Cissi, comprometida con culturizar tierra de indios, trabaja infatigablemente de lunes por la tarde a jueves por la mañana dando órdenes en SeCult, regañando a Herrera frente a todos y corrigiendo y criticando a sus compañeros directores cada que nos visita en San Luis.
Cissi o Nono es mexicana en Venezuela y venezolana en México. Tras una maitrisse, a la que pretenciosamente llama maestría (pero que no aparece por ningún lado en la papelería que entregó al gobierno), fue en un primer momento francesa en México. De regreso, decía con un énfasis que rayaba en la enajenación: “Kagro”, en lugar de “carro”; y “cabagret”, en vez de “cabaret”. La artimaña no debió de resultar porque después de una estancia en la patria de Maduro se olvidó del malabarismo fonético y optó por el chévere. Ahora ya no dice “kagro” sino “chévere carro”, ni pronuncia “cabagret” sino “chévere cabaret”. Para ser francés hay que ser francés, pero para ser venezolano uno nace donde se le pega la gana a condición de añadir un “chévere”. Cissi o Nono parece invitar a “póngale un chévere a su vida”. Pues sí, sí; digo, pues no, no.
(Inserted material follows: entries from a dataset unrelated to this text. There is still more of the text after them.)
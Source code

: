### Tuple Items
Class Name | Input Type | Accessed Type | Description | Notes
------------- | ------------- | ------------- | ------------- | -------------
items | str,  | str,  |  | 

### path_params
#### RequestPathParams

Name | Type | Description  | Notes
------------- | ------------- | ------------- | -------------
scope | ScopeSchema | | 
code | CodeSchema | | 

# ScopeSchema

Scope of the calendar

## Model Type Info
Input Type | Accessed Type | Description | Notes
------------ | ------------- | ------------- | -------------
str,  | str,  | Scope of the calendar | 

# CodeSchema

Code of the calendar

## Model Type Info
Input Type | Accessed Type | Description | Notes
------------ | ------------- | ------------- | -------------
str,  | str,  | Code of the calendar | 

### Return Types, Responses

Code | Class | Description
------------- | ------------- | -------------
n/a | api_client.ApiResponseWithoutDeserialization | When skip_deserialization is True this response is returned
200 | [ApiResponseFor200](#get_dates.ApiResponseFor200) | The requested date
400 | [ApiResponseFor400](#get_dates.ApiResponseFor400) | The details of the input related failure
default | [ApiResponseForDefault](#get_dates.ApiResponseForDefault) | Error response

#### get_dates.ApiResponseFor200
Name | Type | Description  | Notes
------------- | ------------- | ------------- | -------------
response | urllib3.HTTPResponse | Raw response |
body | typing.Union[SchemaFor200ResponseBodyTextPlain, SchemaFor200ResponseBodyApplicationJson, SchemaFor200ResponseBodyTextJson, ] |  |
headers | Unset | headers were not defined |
¿Cómo llegó esta mexicana-francesa-mexicana-venezolana-mexicana a la Secretaría de Cultura de San Luis Potosí? Por mediación de Armando Herrera, ese remedo extraviado en su laberinto de dudas y complejos, corrupciones y nepotismos. Pánfilo Herrera decidió que había que hacer algo. Ver para creer. En el único gesto equiparable a una decisión, se trajo a Cissi para que su savoire fair o chévere saber hacer iluminara el erial potosino. Desde el primer momento su presencia generó una oposición natural y espontánea: “les presento a Cissi”, a lo que el gracioso de turno respondía “pues nono”. Lo puso a chévere huevo. Pero su llegada a San Luis no pudo ser más discreta con apenas 1,50 de estatura. Quien ha estado en una revolución, aunque sea chévere, tiene recursos. Así optó Cissi por disfrazarse de indígena chichimeca o de tehuana poblana en leggins grotescos y acompañada de su esposo, lo único venezolano, Enrique Acevedo Castillo, virtuoso de las timbaletas, a quien coloca donde sea para cobrar el diezmo correspondiente de la SeCult, en perjuicio del público sometido a semejante tortura.
Su especialidad es la gestión cultural, pero sus talleres están bajo sospecha. Cuando los incautos talleristas solicitan trabajo, les preguntan “¿con quién tomaste el curso o el taller?” y responden “con Cissi”, los empleadores contestan, “pues no, no”. El chistorete se impone. No dice que salió de Querétaro, ciudad donde todavía vive, de malos modos y con fama poco más que cuestionada, tampoco que se necesita de algo como Herrera para morder hueso. Pánfilo importó a Cissi considerando su deplorable desempeño queretano, causa por la que disfrutamos de su colorida quasi presencia tan pizpireta y pinturera. No hay que menoscabar el ímpetu con que acomete la tarea. Sí, sí. Ímpetu no es lo mismo que entusiasmo. No, no. De un grupo de colaboradores que frisa entre los 60 y los 120 años, es difícil otra cosa que no sea un impetuoso bostezo. Nuestra Cissi ha venido para quedarse, por mucho nono que le dedique la murmuración. Cissi, efervescente y bullanguera, ha decidido que ya ha amortizado la idea de Armando Herrera; que Pánfilo, tras la histórica determinación con que la trajo, ha concluido su labor; que para eso ella está aquí, para que el gobernador la suba a los altares de la Secretaría de Cultura y pase a los libros de historia y le hagan corridos y romances, y fotografías con sus huipiles XL para ilustrar libros de gran formato, y todo muy chévere y beaucou pére aquí y, allí, muy chido y muy padre. (Entre brumas, la cronista-corista anota en la etiqueta del Herradura que abraza devota: beaucou pére, posible denominación de la cepa de Chateauneuf du Pape).
Cissi, comprometida con culturizar tierra de indios, trabaja infatigablemente de lunes por la tarde a jueves por la mañana dando órdenes en SeCult, regañando a Herrera frente a todos y corrigiendo y criticando a sus compañeros directores cada que nos visita en San Luis. Cuando sus compañeros le reprochan el trato de favor, contesta nono. A Cissi, la del huipil chévere, pizpireta y pinturera, la venezolana en México y mexicana en Venezuela, no le importa la obligación de trabajar la semana obligatoria, porque para eso Armando Herrera anda ocupado en que su esposa, Claudia Rocha, y su amigo íntimo y la amiga cronista-corista del amigo íntimo desfalquen el presupuesto.